-- INSTRUCTIONS FOR THE TASK --
The response must be made up of the lines in the entries below that contain "properly".

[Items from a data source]

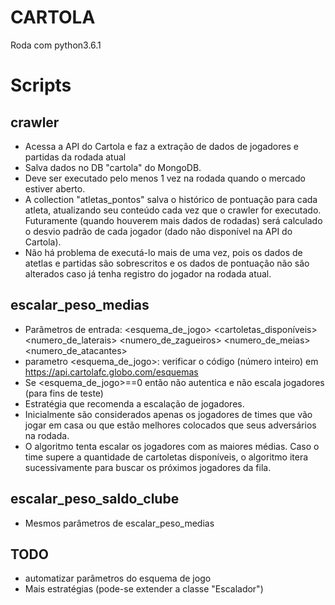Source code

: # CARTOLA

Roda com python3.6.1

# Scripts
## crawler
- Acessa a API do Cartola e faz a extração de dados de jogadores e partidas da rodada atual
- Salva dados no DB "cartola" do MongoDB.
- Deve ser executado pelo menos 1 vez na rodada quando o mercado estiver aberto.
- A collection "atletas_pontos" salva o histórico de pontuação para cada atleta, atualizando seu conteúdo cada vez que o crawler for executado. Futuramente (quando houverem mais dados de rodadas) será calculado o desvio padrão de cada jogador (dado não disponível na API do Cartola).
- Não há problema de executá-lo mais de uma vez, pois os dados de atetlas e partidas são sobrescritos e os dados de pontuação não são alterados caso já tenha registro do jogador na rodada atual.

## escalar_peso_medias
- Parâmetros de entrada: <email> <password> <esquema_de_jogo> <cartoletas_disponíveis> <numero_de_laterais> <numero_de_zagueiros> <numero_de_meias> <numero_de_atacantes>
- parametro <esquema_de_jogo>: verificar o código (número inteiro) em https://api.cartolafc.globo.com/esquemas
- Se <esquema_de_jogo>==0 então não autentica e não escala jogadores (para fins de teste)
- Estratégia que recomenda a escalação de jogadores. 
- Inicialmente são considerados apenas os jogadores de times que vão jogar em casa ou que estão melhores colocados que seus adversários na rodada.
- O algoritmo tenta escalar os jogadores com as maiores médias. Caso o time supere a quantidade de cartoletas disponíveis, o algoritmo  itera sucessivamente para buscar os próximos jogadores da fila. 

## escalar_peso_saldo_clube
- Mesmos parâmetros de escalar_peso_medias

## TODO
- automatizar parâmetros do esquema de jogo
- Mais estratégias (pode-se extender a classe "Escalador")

...

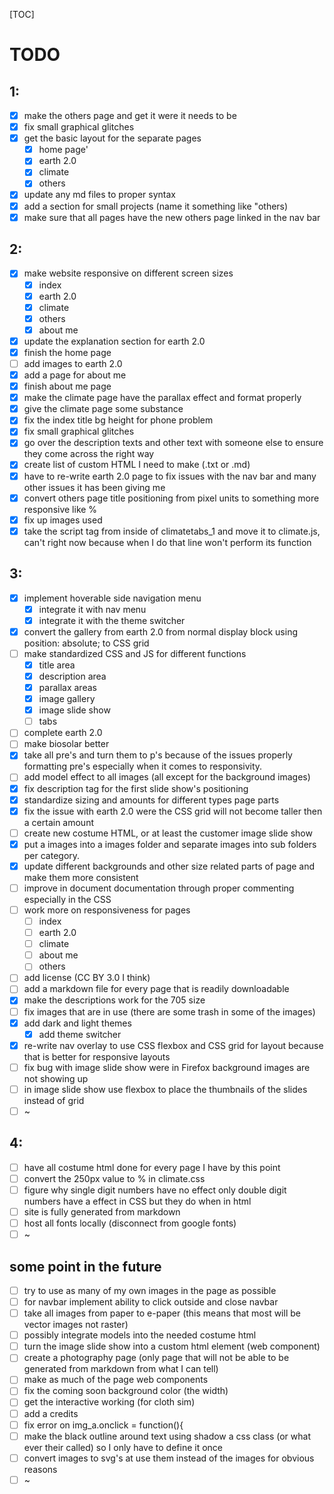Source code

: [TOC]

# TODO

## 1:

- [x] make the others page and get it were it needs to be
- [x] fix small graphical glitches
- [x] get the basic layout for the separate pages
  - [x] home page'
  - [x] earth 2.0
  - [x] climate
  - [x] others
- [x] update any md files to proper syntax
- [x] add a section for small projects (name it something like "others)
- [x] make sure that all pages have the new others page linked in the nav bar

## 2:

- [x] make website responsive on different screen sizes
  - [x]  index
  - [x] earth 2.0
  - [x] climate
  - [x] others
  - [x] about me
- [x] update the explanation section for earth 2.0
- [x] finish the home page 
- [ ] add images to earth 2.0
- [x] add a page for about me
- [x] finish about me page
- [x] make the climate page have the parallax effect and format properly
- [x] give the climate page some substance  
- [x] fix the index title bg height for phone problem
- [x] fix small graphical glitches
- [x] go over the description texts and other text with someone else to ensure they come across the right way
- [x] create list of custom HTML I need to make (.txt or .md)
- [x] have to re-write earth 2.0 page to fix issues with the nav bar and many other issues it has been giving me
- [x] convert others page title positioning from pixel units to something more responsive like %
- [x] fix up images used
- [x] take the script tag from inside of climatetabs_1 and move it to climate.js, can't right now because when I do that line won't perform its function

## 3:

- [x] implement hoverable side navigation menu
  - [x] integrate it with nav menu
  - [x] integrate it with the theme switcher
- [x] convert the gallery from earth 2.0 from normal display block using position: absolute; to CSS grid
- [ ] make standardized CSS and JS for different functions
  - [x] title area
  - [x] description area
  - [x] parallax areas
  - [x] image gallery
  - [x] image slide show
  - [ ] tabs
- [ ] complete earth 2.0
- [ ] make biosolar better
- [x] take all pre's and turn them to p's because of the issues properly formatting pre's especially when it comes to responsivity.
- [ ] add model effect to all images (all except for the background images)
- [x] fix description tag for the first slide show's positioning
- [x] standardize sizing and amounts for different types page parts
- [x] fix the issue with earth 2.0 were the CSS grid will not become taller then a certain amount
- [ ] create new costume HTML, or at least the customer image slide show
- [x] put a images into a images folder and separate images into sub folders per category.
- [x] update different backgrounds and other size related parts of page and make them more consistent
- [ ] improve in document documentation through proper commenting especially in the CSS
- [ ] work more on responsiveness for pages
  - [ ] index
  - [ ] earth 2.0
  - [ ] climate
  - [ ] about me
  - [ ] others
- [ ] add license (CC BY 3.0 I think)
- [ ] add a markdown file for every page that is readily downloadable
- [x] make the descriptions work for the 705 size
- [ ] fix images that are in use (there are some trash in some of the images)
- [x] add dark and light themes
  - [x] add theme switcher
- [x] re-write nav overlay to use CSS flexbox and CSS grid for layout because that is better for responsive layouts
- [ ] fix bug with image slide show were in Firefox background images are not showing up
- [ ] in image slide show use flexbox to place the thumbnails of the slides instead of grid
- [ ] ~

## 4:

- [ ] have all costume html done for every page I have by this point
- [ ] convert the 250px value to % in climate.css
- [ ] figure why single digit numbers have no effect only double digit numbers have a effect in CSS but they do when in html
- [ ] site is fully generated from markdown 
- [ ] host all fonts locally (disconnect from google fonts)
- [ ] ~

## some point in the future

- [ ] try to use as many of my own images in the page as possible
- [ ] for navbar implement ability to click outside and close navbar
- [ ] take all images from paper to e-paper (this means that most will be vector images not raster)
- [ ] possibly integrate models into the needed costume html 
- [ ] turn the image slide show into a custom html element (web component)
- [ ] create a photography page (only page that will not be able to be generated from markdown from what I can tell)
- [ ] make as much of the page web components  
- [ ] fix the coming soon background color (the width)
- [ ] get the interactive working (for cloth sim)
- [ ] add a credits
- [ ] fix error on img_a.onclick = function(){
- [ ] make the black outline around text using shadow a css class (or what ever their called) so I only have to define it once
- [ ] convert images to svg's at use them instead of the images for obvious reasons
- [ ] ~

-- EXERCISE RESPONSE --
- [x] make the climate page have the parallax effect and format properly
- [x] take all pre's and turn them to p's because of the issues properly formatting pre's especially when it comes to responsivity.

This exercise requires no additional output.